Task instructions: Give an exact copy of the data that follows, but none of its pictures.

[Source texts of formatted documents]
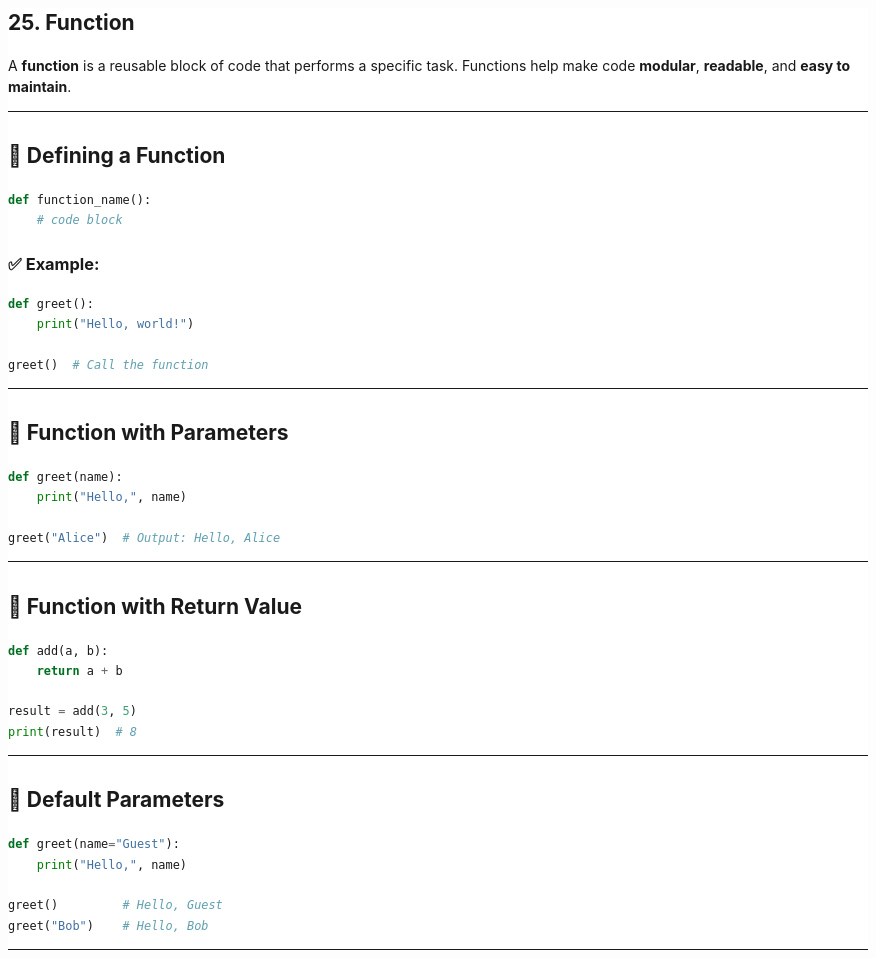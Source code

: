 ## 25. Function

A **function** is a reusable block of code that performs a specific task.
Functions help make code **modular**, **readable**, and **easy to maintain**.

---

## 🔹 Defining a Function

```python
def function_name():
    # code block
```

### ✅ Example:

```python
def greet():
    print("Hello, world!")

greet()  # Call the function
```

---

## 🔹 Function with Parameters

```python
def greet(name):
    print("Hello,", name)

greet("Alice")  # Output: Hello, Alice
```

---

## 🔹 Function with Return Value

```python
def add(a, b):
    return a + b

result = add(3, 5)
print(result)  # 8
```

---

## 🔹 Default Parameters

```python
def greet(name="Guest"):
    print("Hello,", name)

greet()         # Hello, Guest
greet("Bob")    # Hello, Bob
```

---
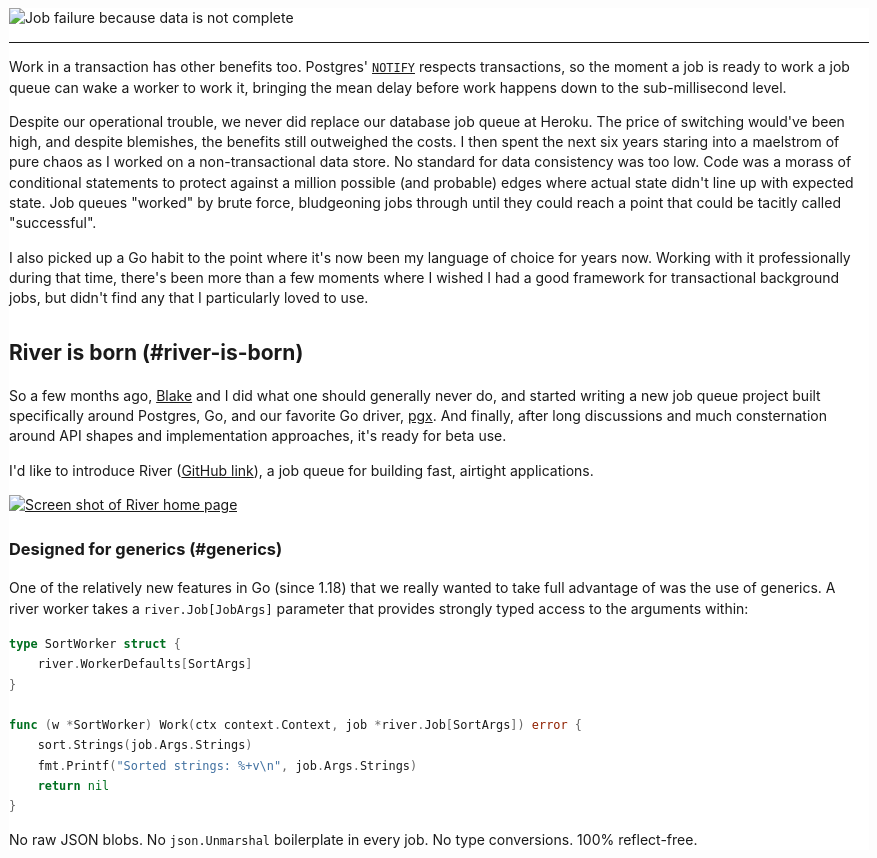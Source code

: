 <div class="ml-auto w-10/12"><img src="/assets/images/river/data-not-complete.svg" alt="Job failure because data is not complete"></div>

---

Work in a transaction has other benefits too. Postgres' [`NOTIFY`](https://www.postgresql.org/docs/current/sql-notify.html) respects transactions, so the moment a job is ready to work a job queue can wake a worker to work it, bringing the mean delay before work happens down to the sub-millisecond level.

Despite our operational trouble, we never did replace our database job queue at Heroku. The price of switching would've been high, and despite blemishes, the benefits still outweighed the costs. I then spent the next six years staring into a maelstrom of pure chaos as I worked on a non-transactional data store. No standard for data consistency was too low. Code was a morass of conditional statements to protect against a million possible (and probable) edges where actual state didn't line up with expected state. Job queues "worked" by brute force, bludgeoning jobs through until they could reach a point that could be tacitly called "successful".

I also picked up a Go habit to the point where it's now been my language of choice for years now. Working with it professionally during that time, there's been more than a few moments where I wished I had a good framework for transactional background jobs, but didn't find any that I particularly loved to use.

## River is born (#river-is-born)

So a few months ago, [Blake](https://github.com/bgentry) and I did what one should generally never do, and started writing a new job queue project built specifically around Postgres, Go, and our favorite Go driver, [pgx](https://github.com/jackc/pgx). And finally, after long discussions and much consternation around API shapes and implementation approaches, it's ready for beta use.

I'd like to introduce River ([GitHub link](https://github.com/riverqueue/river)), a job queue for building fast, airtight applications.

<a href="https://riverqueue.com"><img src="/assets/images/river/river-home.png" srcset="/assets/images/river/river-home@2x.png 2x, /assets/images/river/river-home.png 1x" alt="Screen shot of River home page" class="rounded-3xl"></a>

### Designed for generics (#generics)

One of the relatively new features in Go (since 1.18) that we really wanted to take full advantage of was the use of generics. A river worker takes a `river.Job[JobArgs]` parameter that provides strongly typed access to the arguments within:

```go
type SortWorker struct {
    river.WorkerDefaults[SortArgs]
}

func (w *SortWorker) Work(ctx context.Context, job *river.Job[SortArgs]) error {
    sort.Strings(job.Args.Strings)
    fmt.Printf("Sorted strings: %+v\n", job.Args.Strings)
    return nil
}
```

No raw JSON blobs. No `json.Unmarshal` boilerplate in every job. No type conversions. 100% reflect-free.
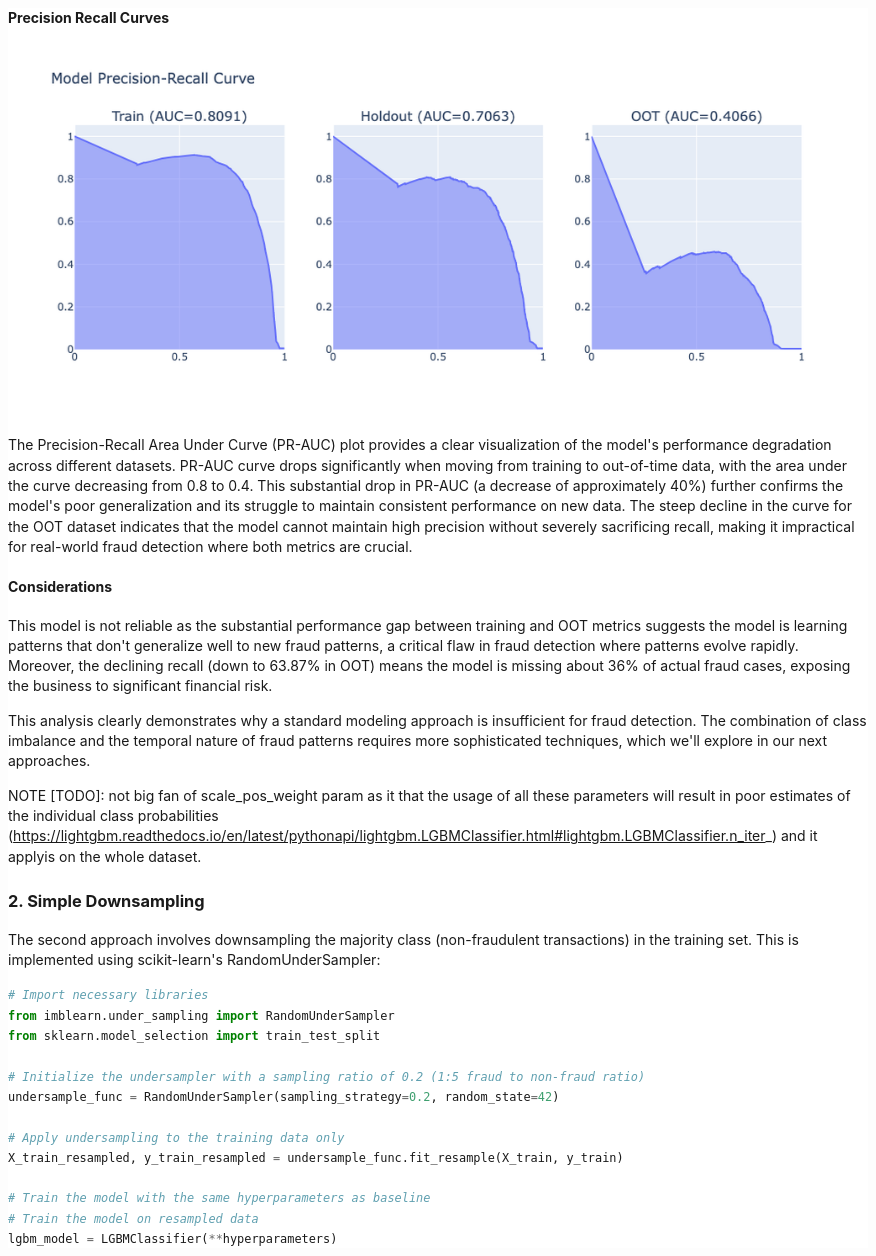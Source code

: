 **Precision Recall Curves**

<img title="PR Auc performance of base model" alt="Alt text" src="/images/baselinemodel_pr.png">

The Precision-Recall Area Under Curve (PR-AUC) plot provides a clear visualization of the model's performance degradation across different datasets. PR-AUC curve drops significantly when moving from training to out-of-time data, with the area under the curve decreasing from 0.8 to 0.4. This substantial drop in PR-AUC (a decrease of approximately 40%) further confirms the model's poor generalization and its struggle to maintain consistent performance on new data. The steep decline in the curve for the OOT dataset indicates that the model cannot maintain high precision without severely sacrificing recall, making it impractical for real-world fraud detection where both metrics are crucial.

#### Considerations

This model is not reliable as the substantial performance gap between training and OOT metrics suggests the model is learning patterns that don't generalize well to new fraud patterns, a critical flaw in fraud detection where patterns evolve rapidly.
Moreover, the declining recall (down to 63.87% in OOT) means the model is missing about 36% of actual fraud cases, exposing the business to significant financial risk.

This analysis clearly demonstrates why a standard modeling approach is insufficient for fraud detection. The combination of class imbalance and the temporal nature of fraud patterns requires more sophisticated techniques, which we'll explore in our next approaches.

NOTE [TODO]: not big fan of scale_pos_weight param as it that the usage of all these parameters will result in poor estimates of the individual class probabilities (https://lightgbm.readthedocs.io/en/latest/pythonapi/lightgbm.LGBMClassifier.html#lightgbm.LGBMClassifier.n_iter_) and it applyis on the whole dataset.

### 2. Simple Downsampling
The second approach involves downsampling the majority class (non-fraudulent transactions) in the training set. This is implemented using scikit-learn's RandomUnderSampler:

```python
# Import necessary libraries
from imblearn.under_sampling import RandomUnderSampler
from sklearn.model_selection import train_test_split

# Initialize the undersampler with a sampling ratio of 0.2 (1:5 fraud to non-fraud ratio)
undersample_func = RandomUnderSampler(sampling_strategy=0.2, random_state=42)

# Apply undersampling to the training data only
X_train_resampled, y_train_resampled = undersample_func.fit_resample(X_train, y_train)

# Train the model with the same hyperparameters as baseline
# Train the model on resampled data
lgbm_model = LGBMClassifier(**hyperparameters)
```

Exercise result:
Source code

: ## 25. Function

A **function** is a reusable block of code that performs a specific task.
Functions help make code **modular**, **readable**, and **easy to maintain**.

---

## 🔹 Defining a Function

```python
def function_name():
    # code block
```

### ✅ Example:

```python
def greet():
    print("Hello, world!")

greet()  # Call the function
```

---

## 🔹 Function with Parameters

```python
def greet(name):
    print("Hello,", name)

greet("Alice")  # Output: Hello, Alice
```

---

## 🔹 Function with Return Value

```python
def add(a, b):
    return a + b

result = add(3, 5)
print(result)  # 8
```

---

## 🔹 Default Parameters

```python
def greet(name="Guest"):
    print("Hello,", name)

greet()         # Hello, Guest
greet("Bob")    # Hello, Bob
```

---
Source code

: <div class="ml-auto w-10/12"><img src="/assets/images/river/data-not-complete.svg" alt="Job failure because data is not complete"></div>

---

Work in a transaction has other benefits too. Postgres' [`NOTIFY`](https://www.postgresql.org/docs/current/sql-notify.html) respects transactions, so the moment a job is ready to work a job queue can wake a worker to work it, bringing the mean delay before work happens down to the sub-millisecond level.

Despite our operational trouble, we never did replace our database job queue at Heroku. The price of switching would've been high, and despite blemishes, the benefits still outweighed the costs. I then spent the next six years staring into a maelstrom of pure chaos as I worked on a non-transactional data store. No standard for data consistency was too low. Code was a morass of conditional statements to protect against a million possible (and probable) edges where actual state didn't line up with expected state. Job queues "worked" by brute force, bludgeoning jobs through until they could reach a point that could be tacitly called "successful".

I also picked up a Go habit to the point where it's now been my language of choice for years now. Working with it professionally during that time, there's been more than a few moments where I wished I had a good framework for transactional background jobs, but didn't find any that I particularly loved to use.

## River is born (#river-is-born)

So a few months ago, [Blake](https://github.com/bgentry) and I did what one should generally never do, and started writing a new job queue project built specifically around Postgres, Go, and our favorite Go driver, [pgx](https://github.com/jackc/pgx). And finally, after long discussions and much consternation around API shapes and implementation approaches, it's ready for beta use.

I'd like to introduce River ([GitHub link](https://github.com/riverqueue/river)), a job queue for building fast, airtight applications.

<a href="https://riverqueue.com"><img src="/assets/images/river/river-home.png" srcset="/assets/images/river/river-home@2x.png 2x, /assets/images/river/river-home.png 1x" alt="Screen shot of River home page" class="rounded-3xl"></a>

### Designed for generics (#generics)

One of the relatively new features in Go (since 1.18) that we really wanted to take full advantage of was the use of generics. A river worker takes a `river.Job[JobArgs]` parameter that provides strongly typed access to the arguments within:

```go
type SortWorker struct {
    river.WorkerDefaults[SortArgs]
}

func (w *SortWorker) Work(ctx context.Context, job *river.Job[SortArgs]) error {
    sort.Strings(job.Args.Strings)
    fmt.Printf("Sorted strings: %+v\n", job.Args.Strings)
    return nil
}
```

No raw JSON blobs. No `json.Unmarshal` boilerplate in every job. No type conversions. 100% reflect-free.
Source code

: **Precision Recall Curves**

<img title="PR Auc performance of base model" alt="Alt text" src="/images/baselinemodel_pr.png">

The Precision-Recall Area Under Curve (PR-AUC) plot provides a clear visualization of the model's performance degradation across different datasets. PR-AUC curve drops significantly when moving from training to out-of-time data, with the area under the curve decreasing from 0.8 to 0.4. This substantial drop in PR-AUC (a decrease of approximately 40%) further confirms the model's poor generalization and its struggle to maintain consistent performance on new data. The steep decline in the curve for the OOT dataset indicates that the model cannot maintain high precision without severely sacrificing recall, making it impractical for real-world fraud detection where both metrics are crucial.

#### Considerations

This model is not reliable as the substantial performance gap between training and OOT metrics suggests the model is learning patterns that don't generalize well to new fraud patterns, a critical flaw in fraud detection where patterns evolve rapidly.
Moreover, the declining recall (down to 63.87% in OOT) means the model is missing about 36% of actual fraud cases, exposing the business to significant financial risk.

This analysis clearly demonstrates why a standard modeling approach is insufficient for fraud detection. The combination of class imbalance and the temporal nature of fraud patterns requires more sophisticated techniques, which we'll explore in our next approaches.

NOTE [TODO]: not big fan of scale_pos_weight param as it that the usage of all these parameters will result in poor estimates of the individual class probabilities (https://lightgbm.readthedocs.io/en/latest/pythonapi/lightgbm.LGBMClassifier.html#lightgbm.LGBMClassifier.n_iter_) and it applyis on the whole dataset.

### 2. Simple Downsampling
The second approach involves downsampling the majority class (non-fraudulent transactions) in the training set. This is implemented using scikit-learn's RandomUnderSampler:

```python
# Import necessary libraries
from imblearn.under_sampling import RandomUnderSampler
from sklearn.model_selection import train_test_split

# Initialize the undersampler with a sampling ratio of 0.2 (1:5 fraud to non-fraud ratio)
undersample_func = RandomUnderSampler(sampling_strategy=0.2, random_state=42)

# Apply undersampling to the training data only
X_train_resampled, y_train_resampled = undersample_func.fit_resample(X_train, y_train)

# Train the model with the same hyperparameters as baseline
# Train the model on resampled data
lgbm_model = LGBMClassifier(**hyperparameters)
```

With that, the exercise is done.